Section 34 does not apply to people who are exercising EU Treaty Rights of free movement. However, anyone seeking to enter or live in the State on the basis of being an EEA national or a dependant of an EEA national is still required to provide satisfactory evidence of identity and nationality to establish that basis.
Parents of Irish citizen children
In 8 March 2011, the European Court of Justice (ECJ) ruled in the Zambrano case C 34/09, that an EU member state may not refuse the non-EEA parents of a dependent child who is a citizen of, and resident in, an EU member state the right to live and work in that member state. Non-EEA parents who meet the Zambrano criteria may be given permission to live and work in Ireland without the requirement for an employment permit or business permission.

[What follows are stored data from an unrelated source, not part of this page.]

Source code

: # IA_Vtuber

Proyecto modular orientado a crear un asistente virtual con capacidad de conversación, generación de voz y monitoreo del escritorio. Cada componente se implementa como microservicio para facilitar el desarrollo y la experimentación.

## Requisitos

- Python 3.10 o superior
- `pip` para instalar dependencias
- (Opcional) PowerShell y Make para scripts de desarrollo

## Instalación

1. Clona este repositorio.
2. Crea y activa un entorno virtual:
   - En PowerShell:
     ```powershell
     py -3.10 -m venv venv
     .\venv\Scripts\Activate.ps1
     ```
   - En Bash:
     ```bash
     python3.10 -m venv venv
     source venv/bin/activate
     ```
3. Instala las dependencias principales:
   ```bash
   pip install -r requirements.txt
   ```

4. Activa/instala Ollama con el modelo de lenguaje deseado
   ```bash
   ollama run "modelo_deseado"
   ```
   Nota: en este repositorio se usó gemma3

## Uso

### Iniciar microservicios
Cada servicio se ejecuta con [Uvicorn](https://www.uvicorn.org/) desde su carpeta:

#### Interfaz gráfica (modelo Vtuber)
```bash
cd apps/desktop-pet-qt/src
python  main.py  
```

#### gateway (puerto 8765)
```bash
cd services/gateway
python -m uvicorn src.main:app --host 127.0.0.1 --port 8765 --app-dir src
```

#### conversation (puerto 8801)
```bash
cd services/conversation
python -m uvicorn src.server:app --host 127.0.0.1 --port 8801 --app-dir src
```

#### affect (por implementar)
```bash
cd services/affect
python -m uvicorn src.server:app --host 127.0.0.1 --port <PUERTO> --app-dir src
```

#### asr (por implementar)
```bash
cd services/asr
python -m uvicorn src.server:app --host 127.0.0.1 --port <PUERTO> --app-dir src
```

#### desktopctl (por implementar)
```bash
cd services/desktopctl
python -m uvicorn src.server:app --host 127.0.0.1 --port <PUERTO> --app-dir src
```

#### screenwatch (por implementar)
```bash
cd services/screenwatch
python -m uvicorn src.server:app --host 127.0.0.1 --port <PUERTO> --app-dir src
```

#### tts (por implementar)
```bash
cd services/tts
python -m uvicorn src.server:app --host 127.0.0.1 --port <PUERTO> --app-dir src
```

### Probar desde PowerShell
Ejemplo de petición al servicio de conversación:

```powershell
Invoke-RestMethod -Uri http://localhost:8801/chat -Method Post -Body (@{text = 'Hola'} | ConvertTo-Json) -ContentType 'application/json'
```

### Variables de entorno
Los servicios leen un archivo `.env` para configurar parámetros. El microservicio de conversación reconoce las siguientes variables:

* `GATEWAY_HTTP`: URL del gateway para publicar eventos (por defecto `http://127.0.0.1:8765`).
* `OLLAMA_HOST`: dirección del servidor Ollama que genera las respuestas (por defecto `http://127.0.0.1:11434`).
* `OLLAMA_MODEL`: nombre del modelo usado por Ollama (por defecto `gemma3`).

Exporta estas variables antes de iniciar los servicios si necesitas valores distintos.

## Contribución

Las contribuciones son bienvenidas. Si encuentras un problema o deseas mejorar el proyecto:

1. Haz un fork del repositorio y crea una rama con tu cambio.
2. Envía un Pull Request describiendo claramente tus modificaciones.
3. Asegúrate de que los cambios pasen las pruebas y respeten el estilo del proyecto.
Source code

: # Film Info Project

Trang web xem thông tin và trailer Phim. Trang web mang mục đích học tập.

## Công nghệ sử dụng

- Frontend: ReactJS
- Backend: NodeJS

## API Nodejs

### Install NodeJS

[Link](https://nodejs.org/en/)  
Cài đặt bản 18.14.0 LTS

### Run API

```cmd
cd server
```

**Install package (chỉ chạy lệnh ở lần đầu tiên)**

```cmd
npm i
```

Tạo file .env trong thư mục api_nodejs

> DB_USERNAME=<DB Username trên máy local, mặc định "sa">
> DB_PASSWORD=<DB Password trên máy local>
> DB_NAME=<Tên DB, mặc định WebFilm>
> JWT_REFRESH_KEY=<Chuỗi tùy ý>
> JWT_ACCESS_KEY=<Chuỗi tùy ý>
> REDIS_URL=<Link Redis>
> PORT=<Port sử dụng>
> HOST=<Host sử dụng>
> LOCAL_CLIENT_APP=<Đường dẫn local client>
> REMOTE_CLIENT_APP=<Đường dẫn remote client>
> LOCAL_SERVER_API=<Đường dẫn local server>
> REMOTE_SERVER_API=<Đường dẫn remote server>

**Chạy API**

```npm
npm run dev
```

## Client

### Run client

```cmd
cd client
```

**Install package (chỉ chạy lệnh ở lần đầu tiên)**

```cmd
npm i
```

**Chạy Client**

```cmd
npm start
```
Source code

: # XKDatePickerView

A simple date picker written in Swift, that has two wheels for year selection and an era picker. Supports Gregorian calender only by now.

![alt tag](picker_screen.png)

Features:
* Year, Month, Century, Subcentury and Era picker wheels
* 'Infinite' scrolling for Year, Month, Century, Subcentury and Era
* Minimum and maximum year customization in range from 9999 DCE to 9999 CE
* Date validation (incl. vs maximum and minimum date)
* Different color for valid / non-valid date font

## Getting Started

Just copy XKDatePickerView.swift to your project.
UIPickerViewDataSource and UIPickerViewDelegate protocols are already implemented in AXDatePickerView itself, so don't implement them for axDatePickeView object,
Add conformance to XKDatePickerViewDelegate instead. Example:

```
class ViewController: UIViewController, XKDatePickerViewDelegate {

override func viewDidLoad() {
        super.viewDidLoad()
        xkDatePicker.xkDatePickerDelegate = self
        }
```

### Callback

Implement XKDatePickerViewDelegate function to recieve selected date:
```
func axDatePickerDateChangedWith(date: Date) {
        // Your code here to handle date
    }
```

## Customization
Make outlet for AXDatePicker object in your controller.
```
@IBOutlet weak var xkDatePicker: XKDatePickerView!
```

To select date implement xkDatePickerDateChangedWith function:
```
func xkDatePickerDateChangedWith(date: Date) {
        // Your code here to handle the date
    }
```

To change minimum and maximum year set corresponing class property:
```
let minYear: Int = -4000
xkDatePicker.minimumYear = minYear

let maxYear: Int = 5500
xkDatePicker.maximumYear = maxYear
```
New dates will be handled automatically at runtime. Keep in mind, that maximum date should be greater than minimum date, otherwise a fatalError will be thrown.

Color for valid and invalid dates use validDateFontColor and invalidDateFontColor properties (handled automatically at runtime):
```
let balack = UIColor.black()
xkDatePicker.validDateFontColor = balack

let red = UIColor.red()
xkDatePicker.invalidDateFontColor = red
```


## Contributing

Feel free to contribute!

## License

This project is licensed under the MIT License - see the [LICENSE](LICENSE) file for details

There is no charge for a residence card for a non-EEA national family member, for a permanent residence certificate or for a permanent residence card.
Non-EEA national family members who receive a residence permit under EU Directive 38/04 are exempt from the general fee for an Irish Residence Permit.
How to apply
For a visa for a non-EEA national family member, you must apply for a visa online.
For a residence card for a non-EEA national qualifying family member, apply using the new application form EUTR 1 (pdf). (Applications made on the old form will not be accepted after Friday 30 November 2018, and will be returned).
Completed application forms should be returned to the EU Treaty Rights Section of the Irish Naturalisation and Immigration Service (INIS).
If your EU 1, EU 2 or EU 3 application has been refused you can request a review of this decision using form EU 4 (pdf) and explanatory leaflet (pdf).
Following divorce or annulment or the death or departure of the EU citizen, a holder of an EU1 residence card can apply to retain a residence card using application form EU5 (pdf) and explanatory leaflet (pdf).
Irish Residence Permit:
Apply to your local immigration registration office. In Dublin this is the Burgh Quay Registration Office. You must book an appointment online to visit it. Outside Dublin, apply to your regional registration office or local Garda District Headquarters.